# EXERCISE GOAL
Every line below that holds the word "sounds" must be listed.

# DATA PROVIDED
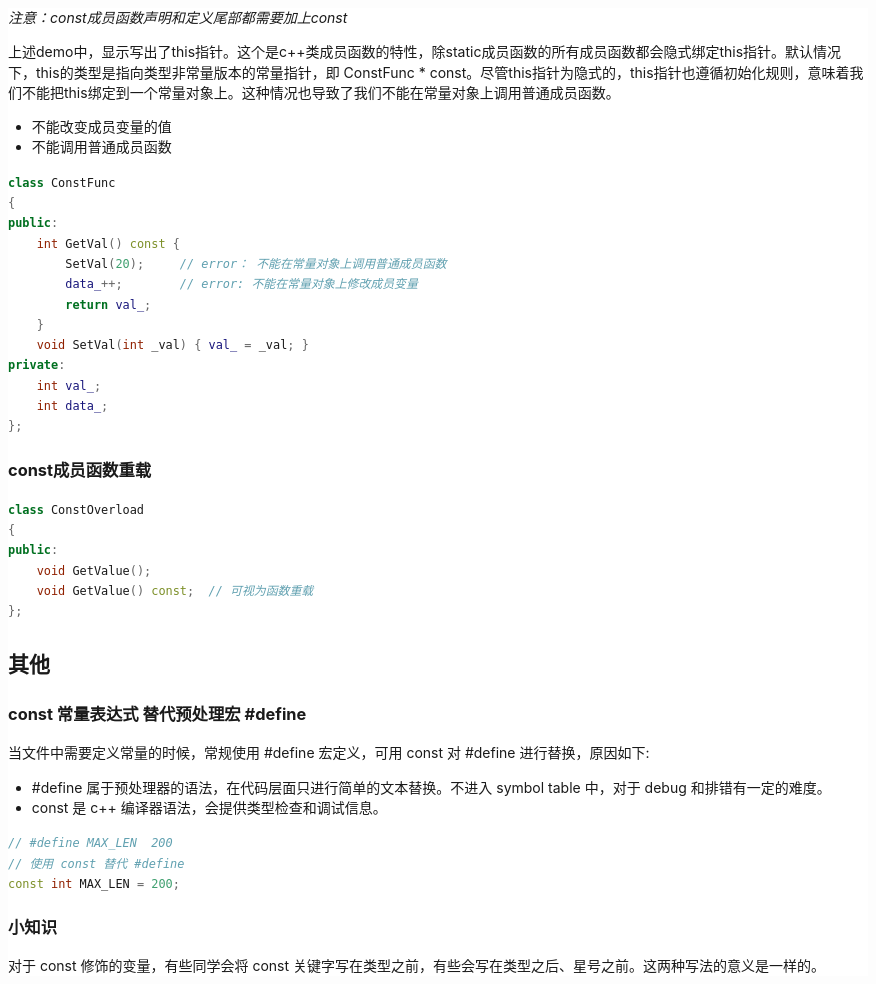 *注意：const成员函数声明和定义尾部都需要加上const*

上述demo中，显示写出了this指针。这个是c++类成员函数的特性，除static成员函数的所有成员函数都会隐式绑定this指针。默认情况下，this的类型是指向类型非常量版本的常量指针，即 ConstFunc * const。尽管this指针为隐式的，this指针也遵循初始化规则，意味着我们不能把this绑定到一个常量对象上。这种情况也导致了我们不能在常量对象上调用普通成员函数。

- 不能改变成员变量的值
- 不能调用普通成员函数

```c++
class ConstFunc
{
public:
    int GetVal() const {
        SetVal(20);		// error： 不能在常量对象上调用普通成员函数
        data_++;		// error: 不能在常量对象上修改成员变量
        return val_; 
    }
    void SetVal(int _val) { val_ = _val; }
private:
    int val_;
    int data_;
};
```

### const成员函数重载

```c++
class ConstOverload
{
public:
    void GetValue();		
    void GetValue() const;	// 可视为函数重载
};
```



## 其他

###  const 常量表达式 替代预处理宏 #define
当文件中需要定义常量的时候，常规使用 #define 宏定义，可用 const 对 #define 进行替换，原因如下:
  - #define 属于预处理器的语法，在代码层面只进行简单的文本替换。不进入 symbol table 中，对于 debug 和排错有一定的难度。
  - const 是 c++ 编译器语法，会提供类型检查和调试信息。
```c++
// #define MAX_LEN  200
// 使用 const 替代 #define
const int MAX_LEN = 200;
```



### 小知识

对于 const 修饰的变量，有些同学会将 const 关键字写在类型之前，有些会写在类型之后、星号之前。这两种写法的意义是一样的。
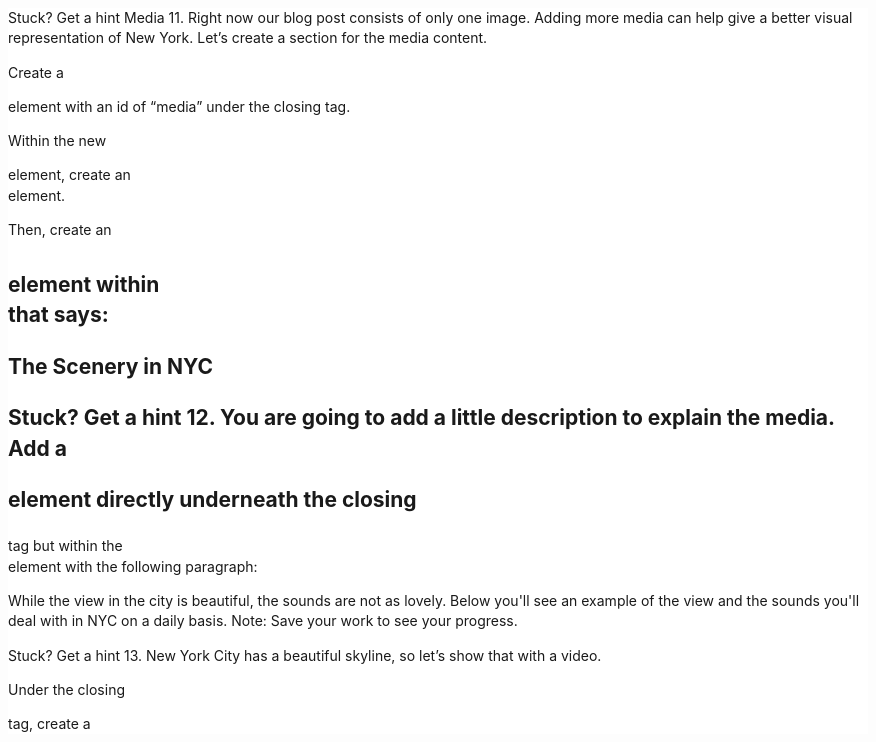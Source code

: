 Stuck? Get a hint
Media
11.
Right now our blog post consists of only one image. Adding more media can help give a better visual representation of New York. Let’s create a section for the media content.

Create a <section> element with an id of “media” under the closing </aside> tag.

Within the new <section> element, create an <article> element.

Then, create an <h2> element within <article> that says:

The Scenery in NYC

Stuck? Get a hint
12.
You are going to add a little description to explain the media. Add a <p> element directly underneath the closing </h2> tag but within the <article> element with the following paragraph:

While the view in the city is beautiful, the sounds are not as lovely. Below you'll see an example of the view and the sounds you'll deal with in NYC on a daily basis.
Note: Save your work to see your progress.


Stuck? Get a hint
13.
New York City has a beautiful skyline, so let’s show that with a video.

Under the closing </article> tag, create a <video> element with the attribute controls. Use the following URL as the src: "https://content.codecademy.com/courses/Semantic%20HTML/nyc-skyline-timelapse.mp4".


Stuck? Get a hint
14.
During the night time, the New York City skyline can light up the whole sky! This time you are going to use <embed> to display an image of the skyline.

Create an <embed> element under the closing </video> tag. Use the following URL as the src: "https://content.codecademy.com/courses/Semantic%20HTML/nyc-skyline.jpeg".


Stuck? Get a hint
15.
New York City is known as “the city that never sleeps.” At any point in the day, you can hear the traffic as you make your way through the city. Let’s add an audio clip to show how loud NYC can be.

Create an <audio> tag with the attribute controls directly below the <embed> element. (Don’t forget the closing tag.)

Inside the <audio> tag, insert an audio file with the following URL as the src: "https://content.codecademy.com/courses/Semantic%20HTML/nyc-sounds.mov".

Note: Save your work to see your progress.


Stuck? Get a hint
Footer
16.
At the bottom of a page, you can add a footer to credit you for the creation of this blog!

# SOLUTION
While the view in the city is beautiful, the sounds are not as lovely. Below you'll see an example of the view and the sounds you'll deal with in NYC on a daily basis.
Inside the <audio> tag, insert an audio file with the following URL as the src: "https://content.codecademy.com/courses/Semantic%20HTML/nyc-sounds.mov".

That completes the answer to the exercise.